IRVING, Texas, Sept. 16 (UPI) — Ahmed Mohamed, a 14-year-old-boy, was arrested in Texas for bringing to school a homemade clock teachers mistook for a bomb — a detention some claim was due to his Muslim background.
Ahmed brought in the clock to show his engineering teacher at the city of Irving’s MacArthur High School first thing Monday morning.
“He was like, ‘That’s really nice,’ ” Ahmed told The Dallas Morning News. ” ‘I would advise you not to show any other teachers.’ ”
Ahmed, who said he has enjoyed robotics since middle school, put the clock inside his school bag but during an English class, the clock beeped. He showed the complaining teacher.
“She was like, it looks like a bomb,” Ahmed said. “I told her, ‘It doesn’t look like a bomb to me.’ ”
The teacher kept the clock and Ahmed, who was wearing a NASA shirt, was later pulled out of a class to meet with the principal and five police officers.
“Yup. That’s who I thought it was,” reportedly said a police officer who Ahmed had never seen before.

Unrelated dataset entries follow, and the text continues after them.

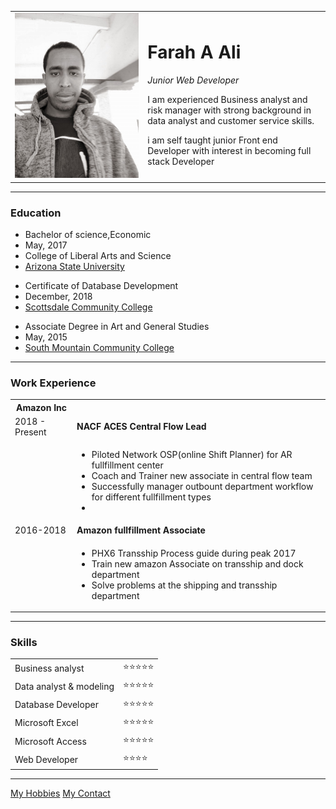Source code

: <!DOCTYPE html>
<html lang="en" dir="ltr">

<head>
  <meta charset="utf-8">
  <title>Ali's Personal Site</title>
  <link rel="stylesheet" href="css/style.css">
</head>

<body>
  <table cellspacing="20">
    <tr>
      <td><img src="image/ali.jpg" alt="Farah Ali head photo"></td>
      <td>
        <h1>Farah A Ali</h1>
        <p><em>Junior Web Developer</em></p>
        <p>I am experienced Business analyst and risk manager with strong background in data analyst and customer service skills.</p>
        <p>i am self taught junior Front end Developer with interest in becoming full stack Developer</p>
      </td>
    </tr>
  </table>
  <hr>
  <h3>Education</h3>
  <ul>
    <li>Bachelor of science,Economic</li>
    <li>May, 2017</li>
    <li>College of Liberal Arts and Science</li>
    <li><a href="https://thecollege.asu.edu/" target="_blank">Arizona State University</a></li>
  </ul>
  <ul>
    <li>Certificate of Database Development</li>
    <li>December, 2018</li>
    <li><a href="https://www.scottsdalecc.edu/" target="_blank">Scottsdale Community College</a></li>
  </ul>
  <ul>
    <li>Associate Degree in Art and General Studies</li>
    <li>May, 2015</li>
    <li><a href="http://www.southmountaincc.edu/" target="_blank">South Mountain Community College</a></li>
  </ul>
  <hr>
  <h3>Work Experience</h3>
  <table cellspacing="10">
    <tbody>
      <th>Amazon Inc</th>
      <tr>
        <td>2018 - Present</td>
        <td><strong>NACF ACES Central Flow Lead</strong></td>
      </tr>
      <tr>
        <td></td>
        <td>
          <ul>
            <li>Piloted Network OSP(online Shift Planner) for AR fullfillment center</li>
            <li>Coach and Trainer new associate in central flow team</li>
            <li>Successfully manager outbount department workflow for different fullfillment types</li>
            <li></li>
          </ul>
        </td>
      <tr>
        <td>2016-2018</td>
        <td><strong>Amazon fullfillment Associate</strong></td>
      </tr>
      <tr>
        <td></td>
        <td>
          <ul>
            <li>PHX6 Transship Process guide during peak 2017</li>
            <li>Train new amazon Associate on transship and dock department</li>
            <li>Solve problems at the shipping and transship department</li>
          </ul>
        </td>
      </tr>
    </tbody>
  </table>
  <hr>
  <h3>Skills</h3>
  <table cellspacing="10">
    <tr>
      <td>Business analyst</td>
      <td>⭐⭐⭐⭐⭐</td>
    </tr>
    <tr>
      <td>Data analyst & modeling</td>
      <td>⭐⭐⭐⭐⭐</td>
    </tr>
    <tr>
      <td>Database Developer</td>
      <td>⭐⭐⭐⭐⭐</td>
    </tr>
    <tr>
      <td>Microsoft Excel</td>
      <td>⭐⭐⭐⭐⭐</td>
    </tr>
    <tr>
      <td>Microsoft Access</td>
      <td>⭐⭐⭐⭐⭐</td>
    </tr>
    <tr>
      <td>Web Developer</td>
      <td>⭐⭐⭐⭐</td>
    </tr>
  </table>
  <hr>
  <a href="hobbies.html">My Hobbies</a>
  <a href="contact.html">My Contact</a>
</body>

</html>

“They were like, ‘So you tried to make a bomb?’ ” Ahmed said. “I told them ‘no, I was trying to make a clock.’ He said, ‘It looks like a movie bomb to me.’ ”

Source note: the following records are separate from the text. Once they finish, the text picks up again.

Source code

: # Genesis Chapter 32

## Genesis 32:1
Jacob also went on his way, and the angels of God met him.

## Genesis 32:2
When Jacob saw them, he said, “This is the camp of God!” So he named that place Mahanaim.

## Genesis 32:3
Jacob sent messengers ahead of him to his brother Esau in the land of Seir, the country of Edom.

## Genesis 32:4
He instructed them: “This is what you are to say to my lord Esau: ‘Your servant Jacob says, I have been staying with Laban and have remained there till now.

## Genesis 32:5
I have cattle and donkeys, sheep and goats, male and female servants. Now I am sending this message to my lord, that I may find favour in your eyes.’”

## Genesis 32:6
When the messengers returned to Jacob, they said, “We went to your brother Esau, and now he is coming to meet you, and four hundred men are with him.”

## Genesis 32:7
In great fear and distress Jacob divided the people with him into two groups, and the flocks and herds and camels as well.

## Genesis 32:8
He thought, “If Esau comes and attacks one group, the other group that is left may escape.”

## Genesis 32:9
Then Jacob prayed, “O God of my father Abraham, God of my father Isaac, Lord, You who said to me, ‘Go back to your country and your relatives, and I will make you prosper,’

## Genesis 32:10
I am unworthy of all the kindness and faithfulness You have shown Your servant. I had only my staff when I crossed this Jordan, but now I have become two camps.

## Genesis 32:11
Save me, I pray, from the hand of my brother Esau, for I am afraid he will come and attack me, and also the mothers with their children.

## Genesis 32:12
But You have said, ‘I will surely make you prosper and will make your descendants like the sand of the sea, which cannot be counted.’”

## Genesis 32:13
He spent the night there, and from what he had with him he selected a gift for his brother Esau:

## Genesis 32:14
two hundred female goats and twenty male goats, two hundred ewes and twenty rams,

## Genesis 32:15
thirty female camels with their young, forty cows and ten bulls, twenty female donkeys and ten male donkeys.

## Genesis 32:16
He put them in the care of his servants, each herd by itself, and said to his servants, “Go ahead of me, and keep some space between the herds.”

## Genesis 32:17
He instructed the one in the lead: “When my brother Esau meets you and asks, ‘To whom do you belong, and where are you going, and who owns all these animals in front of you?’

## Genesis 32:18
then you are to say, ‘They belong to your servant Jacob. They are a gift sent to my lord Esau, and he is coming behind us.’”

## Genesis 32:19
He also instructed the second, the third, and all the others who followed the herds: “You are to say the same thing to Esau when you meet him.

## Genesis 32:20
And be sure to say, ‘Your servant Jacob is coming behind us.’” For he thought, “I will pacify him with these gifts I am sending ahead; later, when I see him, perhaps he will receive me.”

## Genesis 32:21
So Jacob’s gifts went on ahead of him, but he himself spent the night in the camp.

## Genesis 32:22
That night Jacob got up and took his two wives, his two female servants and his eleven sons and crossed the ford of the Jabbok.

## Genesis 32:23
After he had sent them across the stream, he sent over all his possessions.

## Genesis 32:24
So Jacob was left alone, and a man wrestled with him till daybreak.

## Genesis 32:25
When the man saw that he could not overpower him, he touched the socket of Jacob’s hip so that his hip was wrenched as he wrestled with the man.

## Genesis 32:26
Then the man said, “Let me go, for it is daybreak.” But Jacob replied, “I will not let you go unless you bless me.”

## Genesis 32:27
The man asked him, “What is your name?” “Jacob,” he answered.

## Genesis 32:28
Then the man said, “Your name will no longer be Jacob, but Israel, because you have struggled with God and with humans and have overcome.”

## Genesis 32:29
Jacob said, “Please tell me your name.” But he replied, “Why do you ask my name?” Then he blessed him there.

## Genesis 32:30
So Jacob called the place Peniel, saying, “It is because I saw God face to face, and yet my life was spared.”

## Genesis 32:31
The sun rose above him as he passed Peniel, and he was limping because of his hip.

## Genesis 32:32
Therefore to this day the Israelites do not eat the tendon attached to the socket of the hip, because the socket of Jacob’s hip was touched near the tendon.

Ahmed was arrested and taken to juvenile detention, causing him to miss a student council meeting. The school principal suspended Ahmed for three days, according to his family.
The Council on American-Islamic Relations said it was investigating the event.

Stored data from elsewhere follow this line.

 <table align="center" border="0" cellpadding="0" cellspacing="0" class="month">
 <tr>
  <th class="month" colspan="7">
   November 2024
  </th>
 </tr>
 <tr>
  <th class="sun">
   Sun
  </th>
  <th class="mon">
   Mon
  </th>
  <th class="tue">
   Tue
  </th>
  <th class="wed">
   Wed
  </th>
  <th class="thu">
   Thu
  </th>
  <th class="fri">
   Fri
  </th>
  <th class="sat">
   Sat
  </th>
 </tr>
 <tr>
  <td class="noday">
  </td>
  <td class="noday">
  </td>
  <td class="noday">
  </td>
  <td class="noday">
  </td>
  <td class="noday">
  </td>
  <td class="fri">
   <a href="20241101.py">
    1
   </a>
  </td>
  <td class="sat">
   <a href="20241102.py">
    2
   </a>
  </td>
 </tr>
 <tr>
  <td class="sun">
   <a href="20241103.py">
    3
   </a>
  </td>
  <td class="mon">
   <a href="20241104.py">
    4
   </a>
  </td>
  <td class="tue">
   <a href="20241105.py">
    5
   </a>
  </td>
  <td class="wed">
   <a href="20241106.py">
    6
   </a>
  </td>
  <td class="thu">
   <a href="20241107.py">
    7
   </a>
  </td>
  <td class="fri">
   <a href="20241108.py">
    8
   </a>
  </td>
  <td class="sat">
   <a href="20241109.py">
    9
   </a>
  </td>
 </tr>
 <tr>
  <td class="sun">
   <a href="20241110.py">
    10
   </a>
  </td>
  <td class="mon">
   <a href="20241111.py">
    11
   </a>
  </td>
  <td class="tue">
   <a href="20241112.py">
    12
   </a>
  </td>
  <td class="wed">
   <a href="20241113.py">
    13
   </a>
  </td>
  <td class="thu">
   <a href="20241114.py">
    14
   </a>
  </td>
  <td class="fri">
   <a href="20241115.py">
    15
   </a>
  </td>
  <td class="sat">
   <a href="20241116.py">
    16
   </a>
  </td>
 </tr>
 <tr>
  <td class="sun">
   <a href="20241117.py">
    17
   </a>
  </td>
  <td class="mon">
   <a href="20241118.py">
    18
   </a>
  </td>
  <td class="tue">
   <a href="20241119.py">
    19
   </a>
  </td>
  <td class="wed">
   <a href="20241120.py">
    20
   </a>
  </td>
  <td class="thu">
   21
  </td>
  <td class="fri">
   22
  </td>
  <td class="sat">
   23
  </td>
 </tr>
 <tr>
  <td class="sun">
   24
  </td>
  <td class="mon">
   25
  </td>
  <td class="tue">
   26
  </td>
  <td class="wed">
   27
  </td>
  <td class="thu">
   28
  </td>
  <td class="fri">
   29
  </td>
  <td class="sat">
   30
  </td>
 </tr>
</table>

“I think this wouldn’t even be a question if his name wasn’t Ahmed Mohamed,” said Alia Salem, of the council’s local branch. “He is an excited kid who is very bright and wants to share it with his teachers.”
Ahmed’s father, Mohamed Elhassan Mohamed, a Sudanese immigrant, believes his son was mistreated for his Muslim roots.
“He just wants to invent good things for mankind,” Mohamed said. “But because his name is Mohamed and because of Sept. 11, I think my son got mistreated.”
Police spokesman James McLellan said there was “no information that [Ahmed] claimed it was a bomb” and that “he kept maintaining it was a clock, but there was no broader explanation.”
Officers did not believe Ahmed was telling them everything during the interview, prompting the arrest.
“It could reasonably be mistaken as a device if left in a bathroom or under a car,” McLellan added. “The concern was, what was this thing built for? Do we take him into custody?”